WORK ITEM: Only the lines of the data holding the string "algorithm" need to be returned.

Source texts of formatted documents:
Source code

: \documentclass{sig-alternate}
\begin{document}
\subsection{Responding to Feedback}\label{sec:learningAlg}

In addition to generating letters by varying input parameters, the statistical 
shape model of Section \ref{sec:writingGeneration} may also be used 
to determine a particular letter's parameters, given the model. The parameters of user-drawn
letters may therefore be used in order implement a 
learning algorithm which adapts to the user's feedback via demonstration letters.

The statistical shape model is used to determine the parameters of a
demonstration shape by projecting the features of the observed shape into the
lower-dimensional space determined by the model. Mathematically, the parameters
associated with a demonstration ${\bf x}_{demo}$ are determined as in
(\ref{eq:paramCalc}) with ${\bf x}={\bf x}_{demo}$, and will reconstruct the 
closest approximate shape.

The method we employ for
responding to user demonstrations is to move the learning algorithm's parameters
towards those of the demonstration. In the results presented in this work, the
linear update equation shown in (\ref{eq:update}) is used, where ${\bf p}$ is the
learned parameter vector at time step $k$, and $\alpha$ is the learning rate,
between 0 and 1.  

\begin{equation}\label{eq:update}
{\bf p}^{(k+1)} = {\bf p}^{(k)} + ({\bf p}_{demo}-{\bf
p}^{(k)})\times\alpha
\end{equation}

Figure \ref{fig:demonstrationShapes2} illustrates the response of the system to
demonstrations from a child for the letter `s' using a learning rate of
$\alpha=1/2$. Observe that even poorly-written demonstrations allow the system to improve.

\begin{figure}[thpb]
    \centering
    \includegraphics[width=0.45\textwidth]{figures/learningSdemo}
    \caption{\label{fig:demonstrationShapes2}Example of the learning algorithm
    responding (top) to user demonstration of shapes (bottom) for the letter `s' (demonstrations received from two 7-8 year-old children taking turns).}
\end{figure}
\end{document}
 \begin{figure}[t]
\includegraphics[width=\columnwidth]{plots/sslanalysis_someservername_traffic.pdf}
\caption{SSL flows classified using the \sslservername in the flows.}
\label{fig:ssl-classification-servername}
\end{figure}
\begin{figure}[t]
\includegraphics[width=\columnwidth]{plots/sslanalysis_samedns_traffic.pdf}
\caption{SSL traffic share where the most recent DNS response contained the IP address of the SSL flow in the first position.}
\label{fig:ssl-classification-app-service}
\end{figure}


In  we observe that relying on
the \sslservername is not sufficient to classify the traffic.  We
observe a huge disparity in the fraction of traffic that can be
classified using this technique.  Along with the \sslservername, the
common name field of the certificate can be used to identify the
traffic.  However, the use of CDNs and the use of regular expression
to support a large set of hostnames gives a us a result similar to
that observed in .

WRITTEN RESPONSE:
learning algorithm which adapts to the user's feedback via demonstration letters.
responding to user demonstrations is to move the learning algorithm's parameters
    \caption{\label{fig:demonstrationShapes2}Example of the learning algorithm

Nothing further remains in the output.